Ada anak tetangga yang juga teman anak saya waktu SD. Jika dilihat nilai NUN-nya, baik saat SD maupun SMP, masih lebih bagus NUN anak saya. Tapi, dia selalu masuk ke sekolah favorit melalui jalur BL, baik waktu masuk SMP maupun masuk SMA. Saya tidak iri atau mempermasalahkan bagaimana dia masuk sekolah favorit lewat jalur BL. Saya hanya ingin tahu kelak setelah besar akan jadi seperti apa teman anak saya itu.
Contoh lain lebih memprihatinkan. Sebagai orang tua, kita sering memarahi anak karena mencuri buah milik tetangga. Bahkan saking geramnya, terkadang kita sampai menjewer telinga, memukuli pantat atau berbagai tindakan kekerasan lainnya, dengan maksud supaya sang anak jadi jera. Supaya tidak mengulangi perbuatannya karena telah membuat malu kita sebagai orang tua. Padahal di saat yang sama, sang bapak tengah berkonspirasi melakukan tindakan korupsi. Meski korupsi kecil-kecilan serta belum ketahuan.

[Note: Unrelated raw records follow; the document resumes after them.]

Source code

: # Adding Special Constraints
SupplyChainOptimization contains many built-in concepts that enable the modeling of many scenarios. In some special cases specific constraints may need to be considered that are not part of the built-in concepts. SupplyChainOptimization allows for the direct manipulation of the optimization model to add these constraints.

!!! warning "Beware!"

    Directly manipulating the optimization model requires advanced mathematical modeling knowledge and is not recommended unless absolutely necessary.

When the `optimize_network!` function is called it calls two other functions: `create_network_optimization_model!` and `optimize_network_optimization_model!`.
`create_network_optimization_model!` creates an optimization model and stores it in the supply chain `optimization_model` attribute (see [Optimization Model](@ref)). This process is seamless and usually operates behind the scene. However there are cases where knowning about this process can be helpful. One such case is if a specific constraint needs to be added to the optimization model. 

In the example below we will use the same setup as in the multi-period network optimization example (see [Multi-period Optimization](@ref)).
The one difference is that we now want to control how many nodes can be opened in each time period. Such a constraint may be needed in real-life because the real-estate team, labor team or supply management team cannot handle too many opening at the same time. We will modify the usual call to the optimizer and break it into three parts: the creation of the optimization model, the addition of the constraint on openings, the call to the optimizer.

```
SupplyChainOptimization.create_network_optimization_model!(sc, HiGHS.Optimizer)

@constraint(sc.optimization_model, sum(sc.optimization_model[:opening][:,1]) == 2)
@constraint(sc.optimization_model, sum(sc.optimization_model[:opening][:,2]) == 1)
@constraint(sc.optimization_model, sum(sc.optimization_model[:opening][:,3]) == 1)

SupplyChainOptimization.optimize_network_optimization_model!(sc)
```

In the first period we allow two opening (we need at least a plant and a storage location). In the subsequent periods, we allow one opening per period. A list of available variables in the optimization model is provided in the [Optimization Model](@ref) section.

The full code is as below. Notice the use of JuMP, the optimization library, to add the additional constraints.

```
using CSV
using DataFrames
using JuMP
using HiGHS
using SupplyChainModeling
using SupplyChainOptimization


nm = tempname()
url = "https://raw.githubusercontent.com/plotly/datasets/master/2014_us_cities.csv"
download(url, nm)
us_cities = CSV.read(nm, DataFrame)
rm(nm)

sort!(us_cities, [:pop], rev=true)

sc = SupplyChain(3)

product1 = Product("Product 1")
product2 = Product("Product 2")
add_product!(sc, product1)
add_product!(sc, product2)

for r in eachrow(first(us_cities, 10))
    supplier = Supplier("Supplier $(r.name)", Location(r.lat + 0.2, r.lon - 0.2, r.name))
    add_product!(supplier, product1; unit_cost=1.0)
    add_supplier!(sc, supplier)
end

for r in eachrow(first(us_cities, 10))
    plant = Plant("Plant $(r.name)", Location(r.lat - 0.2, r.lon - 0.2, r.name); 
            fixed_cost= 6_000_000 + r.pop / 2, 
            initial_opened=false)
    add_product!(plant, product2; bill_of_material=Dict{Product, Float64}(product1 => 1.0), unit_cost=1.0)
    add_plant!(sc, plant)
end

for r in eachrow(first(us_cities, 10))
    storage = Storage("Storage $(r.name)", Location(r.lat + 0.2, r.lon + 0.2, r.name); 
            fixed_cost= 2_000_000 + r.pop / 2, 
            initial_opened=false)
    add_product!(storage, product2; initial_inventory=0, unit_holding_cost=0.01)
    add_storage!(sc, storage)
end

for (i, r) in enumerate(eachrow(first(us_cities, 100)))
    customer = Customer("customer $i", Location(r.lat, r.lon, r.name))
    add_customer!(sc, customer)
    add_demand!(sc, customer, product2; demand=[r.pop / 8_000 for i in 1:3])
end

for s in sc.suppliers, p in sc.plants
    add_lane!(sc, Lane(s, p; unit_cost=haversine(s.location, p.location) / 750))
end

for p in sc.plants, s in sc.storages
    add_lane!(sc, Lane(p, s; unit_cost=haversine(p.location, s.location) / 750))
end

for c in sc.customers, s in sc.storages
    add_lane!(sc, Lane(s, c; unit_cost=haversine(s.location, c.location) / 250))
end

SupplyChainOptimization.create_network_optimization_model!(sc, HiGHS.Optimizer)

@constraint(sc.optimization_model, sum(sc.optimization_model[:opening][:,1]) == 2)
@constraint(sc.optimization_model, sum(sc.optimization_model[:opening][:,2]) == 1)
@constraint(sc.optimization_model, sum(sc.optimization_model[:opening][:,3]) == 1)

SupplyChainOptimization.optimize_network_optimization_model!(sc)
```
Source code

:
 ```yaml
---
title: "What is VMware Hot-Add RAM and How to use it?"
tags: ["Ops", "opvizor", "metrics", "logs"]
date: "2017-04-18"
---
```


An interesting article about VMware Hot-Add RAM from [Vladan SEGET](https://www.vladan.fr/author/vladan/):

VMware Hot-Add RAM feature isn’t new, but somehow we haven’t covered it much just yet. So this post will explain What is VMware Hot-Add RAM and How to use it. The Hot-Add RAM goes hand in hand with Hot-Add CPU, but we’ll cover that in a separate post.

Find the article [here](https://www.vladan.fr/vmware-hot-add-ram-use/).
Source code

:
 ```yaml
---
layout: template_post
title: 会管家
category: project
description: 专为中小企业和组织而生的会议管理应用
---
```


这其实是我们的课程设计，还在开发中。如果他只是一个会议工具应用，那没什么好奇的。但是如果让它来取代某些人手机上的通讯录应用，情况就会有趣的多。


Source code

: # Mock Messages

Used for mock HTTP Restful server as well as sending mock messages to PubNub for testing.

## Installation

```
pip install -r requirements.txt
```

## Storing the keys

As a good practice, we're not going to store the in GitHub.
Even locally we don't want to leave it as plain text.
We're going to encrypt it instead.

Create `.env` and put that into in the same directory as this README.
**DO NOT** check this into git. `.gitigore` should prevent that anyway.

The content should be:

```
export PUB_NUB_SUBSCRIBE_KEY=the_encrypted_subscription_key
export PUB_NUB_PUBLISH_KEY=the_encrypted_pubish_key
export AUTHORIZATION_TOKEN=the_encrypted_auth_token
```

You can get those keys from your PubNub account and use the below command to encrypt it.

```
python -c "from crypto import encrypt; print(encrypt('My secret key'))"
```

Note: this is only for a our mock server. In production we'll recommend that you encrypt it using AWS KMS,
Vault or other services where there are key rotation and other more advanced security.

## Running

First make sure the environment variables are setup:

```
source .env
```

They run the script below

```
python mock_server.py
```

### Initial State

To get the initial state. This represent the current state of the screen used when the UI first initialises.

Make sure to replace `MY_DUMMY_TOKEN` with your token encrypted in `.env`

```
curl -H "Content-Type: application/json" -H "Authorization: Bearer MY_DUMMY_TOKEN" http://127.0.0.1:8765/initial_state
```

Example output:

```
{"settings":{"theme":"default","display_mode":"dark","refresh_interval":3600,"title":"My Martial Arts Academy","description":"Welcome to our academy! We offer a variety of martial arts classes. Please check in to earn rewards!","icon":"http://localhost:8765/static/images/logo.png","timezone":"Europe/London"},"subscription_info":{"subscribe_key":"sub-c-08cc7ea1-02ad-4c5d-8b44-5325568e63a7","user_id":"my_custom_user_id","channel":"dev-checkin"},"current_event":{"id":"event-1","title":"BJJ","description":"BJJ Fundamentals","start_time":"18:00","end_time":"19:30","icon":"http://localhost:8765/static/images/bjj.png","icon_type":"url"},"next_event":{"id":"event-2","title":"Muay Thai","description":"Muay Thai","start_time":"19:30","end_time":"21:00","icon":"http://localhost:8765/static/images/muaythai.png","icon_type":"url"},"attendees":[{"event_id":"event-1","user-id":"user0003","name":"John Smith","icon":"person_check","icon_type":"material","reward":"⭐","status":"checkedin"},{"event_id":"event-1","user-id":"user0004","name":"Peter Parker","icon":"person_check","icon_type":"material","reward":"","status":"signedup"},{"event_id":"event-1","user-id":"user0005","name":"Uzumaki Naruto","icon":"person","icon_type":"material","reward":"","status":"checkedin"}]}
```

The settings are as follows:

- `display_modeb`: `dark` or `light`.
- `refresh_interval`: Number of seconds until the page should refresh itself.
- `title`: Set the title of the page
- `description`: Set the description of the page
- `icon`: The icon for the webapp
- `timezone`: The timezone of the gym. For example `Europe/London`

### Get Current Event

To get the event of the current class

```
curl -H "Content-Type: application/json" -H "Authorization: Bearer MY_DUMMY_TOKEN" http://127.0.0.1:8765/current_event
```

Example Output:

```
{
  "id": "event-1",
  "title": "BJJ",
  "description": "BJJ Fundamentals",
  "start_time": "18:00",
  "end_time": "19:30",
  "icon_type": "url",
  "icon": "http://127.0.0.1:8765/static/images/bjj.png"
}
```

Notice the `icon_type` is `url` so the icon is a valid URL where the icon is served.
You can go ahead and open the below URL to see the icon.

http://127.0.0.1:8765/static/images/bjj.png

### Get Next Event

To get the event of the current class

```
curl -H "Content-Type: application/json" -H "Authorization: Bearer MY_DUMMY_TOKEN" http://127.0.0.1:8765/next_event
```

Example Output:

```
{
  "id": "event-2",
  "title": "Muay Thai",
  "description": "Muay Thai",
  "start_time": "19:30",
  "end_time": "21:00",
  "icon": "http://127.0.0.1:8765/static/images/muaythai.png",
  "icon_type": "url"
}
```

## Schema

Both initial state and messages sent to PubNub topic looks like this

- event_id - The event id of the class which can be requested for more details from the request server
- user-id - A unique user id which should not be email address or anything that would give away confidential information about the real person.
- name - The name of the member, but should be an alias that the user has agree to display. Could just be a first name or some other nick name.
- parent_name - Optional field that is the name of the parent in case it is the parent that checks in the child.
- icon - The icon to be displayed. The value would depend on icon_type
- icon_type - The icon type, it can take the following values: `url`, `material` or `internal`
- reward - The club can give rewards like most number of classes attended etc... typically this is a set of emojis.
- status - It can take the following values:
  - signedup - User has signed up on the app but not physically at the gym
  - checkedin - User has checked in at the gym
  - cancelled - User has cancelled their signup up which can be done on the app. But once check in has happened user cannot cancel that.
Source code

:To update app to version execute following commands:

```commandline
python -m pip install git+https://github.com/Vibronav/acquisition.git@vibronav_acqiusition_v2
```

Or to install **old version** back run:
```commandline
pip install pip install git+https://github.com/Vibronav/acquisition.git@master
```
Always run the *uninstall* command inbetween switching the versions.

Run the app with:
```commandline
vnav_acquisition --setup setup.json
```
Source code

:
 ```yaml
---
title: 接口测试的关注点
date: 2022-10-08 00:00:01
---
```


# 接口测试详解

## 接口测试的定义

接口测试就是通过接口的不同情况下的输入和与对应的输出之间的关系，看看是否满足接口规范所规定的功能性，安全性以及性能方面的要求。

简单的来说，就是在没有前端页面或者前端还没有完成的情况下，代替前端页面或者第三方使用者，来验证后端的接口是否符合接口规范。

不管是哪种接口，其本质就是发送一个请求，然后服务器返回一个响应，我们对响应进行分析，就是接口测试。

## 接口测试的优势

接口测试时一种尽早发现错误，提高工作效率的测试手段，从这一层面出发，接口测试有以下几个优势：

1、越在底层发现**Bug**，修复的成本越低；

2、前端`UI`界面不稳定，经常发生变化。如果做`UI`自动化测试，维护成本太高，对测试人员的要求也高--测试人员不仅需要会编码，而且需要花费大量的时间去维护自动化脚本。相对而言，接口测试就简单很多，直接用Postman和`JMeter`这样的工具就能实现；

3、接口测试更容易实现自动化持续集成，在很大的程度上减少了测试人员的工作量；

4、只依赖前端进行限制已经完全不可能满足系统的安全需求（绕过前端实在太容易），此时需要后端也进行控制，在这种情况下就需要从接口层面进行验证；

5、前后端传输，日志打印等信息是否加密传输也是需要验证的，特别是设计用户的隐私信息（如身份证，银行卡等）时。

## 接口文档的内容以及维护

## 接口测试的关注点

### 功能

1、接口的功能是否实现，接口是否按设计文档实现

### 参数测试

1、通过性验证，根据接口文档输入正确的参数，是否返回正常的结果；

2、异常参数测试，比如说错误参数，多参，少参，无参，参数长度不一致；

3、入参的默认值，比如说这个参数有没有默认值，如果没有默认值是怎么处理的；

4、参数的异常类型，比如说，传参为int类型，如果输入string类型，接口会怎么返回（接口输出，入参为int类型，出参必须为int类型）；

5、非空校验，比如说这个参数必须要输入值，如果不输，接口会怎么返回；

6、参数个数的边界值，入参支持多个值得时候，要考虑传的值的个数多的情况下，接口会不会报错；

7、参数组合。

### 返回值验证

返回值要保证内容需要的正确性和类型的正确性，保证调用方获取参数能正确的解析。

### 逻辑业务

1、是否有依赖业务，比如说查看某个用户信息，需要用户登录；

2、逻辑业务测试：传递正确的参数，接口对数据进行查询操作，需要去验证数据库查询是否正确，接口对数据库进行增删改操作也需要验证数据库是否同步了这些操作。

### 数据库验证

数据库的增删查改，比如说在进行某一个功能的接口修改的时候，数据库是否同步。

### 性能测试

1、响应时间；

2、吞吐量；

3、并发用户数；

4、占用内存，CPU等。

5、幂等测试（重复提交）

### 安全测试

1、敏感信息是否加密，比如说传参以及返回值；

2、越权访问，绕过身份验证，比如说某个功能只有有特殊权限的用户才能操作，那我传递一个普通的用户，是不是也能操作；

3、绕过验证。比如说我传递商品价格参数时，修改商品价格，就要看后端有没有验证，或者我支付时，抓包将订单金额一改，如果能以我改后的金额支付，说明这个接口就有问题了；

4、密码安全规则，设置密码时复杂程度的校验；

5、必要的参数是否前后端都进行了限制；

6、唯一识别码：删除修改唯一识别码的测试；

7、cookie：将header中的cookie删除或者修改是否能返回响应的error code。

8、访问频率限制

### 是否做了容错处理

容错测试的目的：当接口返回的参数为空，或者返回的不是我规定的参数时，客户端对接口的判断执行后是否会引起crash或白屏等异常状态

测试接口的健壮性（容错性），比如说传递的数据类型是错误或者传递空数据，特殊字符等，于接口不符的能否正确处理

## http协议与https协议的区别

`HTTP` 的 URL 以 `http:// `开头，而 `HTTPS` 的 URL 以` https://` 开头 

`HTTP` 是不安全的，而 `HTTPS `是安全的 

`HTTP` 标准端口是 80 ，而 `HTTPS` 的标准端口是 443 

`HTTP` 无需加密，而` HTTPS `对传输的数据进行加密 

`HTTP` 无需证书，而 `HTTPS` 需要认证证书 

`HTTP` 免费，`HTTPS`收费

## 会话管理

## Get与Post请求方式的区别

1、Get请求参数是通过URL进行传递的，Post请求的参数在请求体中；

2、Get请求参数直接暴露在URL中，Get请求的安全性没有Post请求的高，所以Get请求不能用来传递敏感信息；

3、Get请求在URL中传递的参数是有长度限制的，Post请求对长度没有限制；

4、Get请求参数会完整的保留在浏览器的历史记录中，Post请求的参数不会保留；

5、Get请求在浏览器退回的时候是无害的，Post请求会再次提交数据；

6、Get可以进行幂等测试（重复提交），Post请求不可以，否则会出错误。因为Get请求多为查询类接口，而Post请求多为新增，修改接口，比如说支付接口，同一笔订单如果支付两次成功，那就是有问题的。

Kemungkinan yang lain adalah sang anak akan memaafkan tindakan bapaknya karena semua itu dilakukan demi memenuhi kebutuhan keluarga. Jika itu yang terjadi, bisa jadi ketika sang anak sudah berkeluarga nantinya juga akan mengikuti jejak bapaknya serta berharap anaknya juga akan memaafkan tindakannya.
Seandainya tindakan sang bapak tidak sampai tercium aparat penegak hukum, tetapi sang anak tahu jika bapaknya melakukan korupsi, kemungkinan besar jika sang anak sudah berkeluarga juga akan mengikuti jejak bapaknya. Bahkan bisa mengambil pelajaran dari ‘jurus-jurus’ sang bapak sambil menyiapkan ‘jurus-jurus’ pertahanan dan perlindungan diri yang lebih ampuh.
“Bapak saya bisa, kenapa saya nggak bisa?”
Mau contoh lain? Banyak.
- Bapak melarang anaknya pacaran, tapi di saat yang sama bapak punya pacar gelap alias selingkuhan.
- Bapak melarang anaknya merokok, tapi punya stock rokok sampai satu kotak.
- Ibu menyuruh anaknya segera sholat begitu adzan berkumandang, tapi sang ibu sendiri tengah asyik nonton sinteron.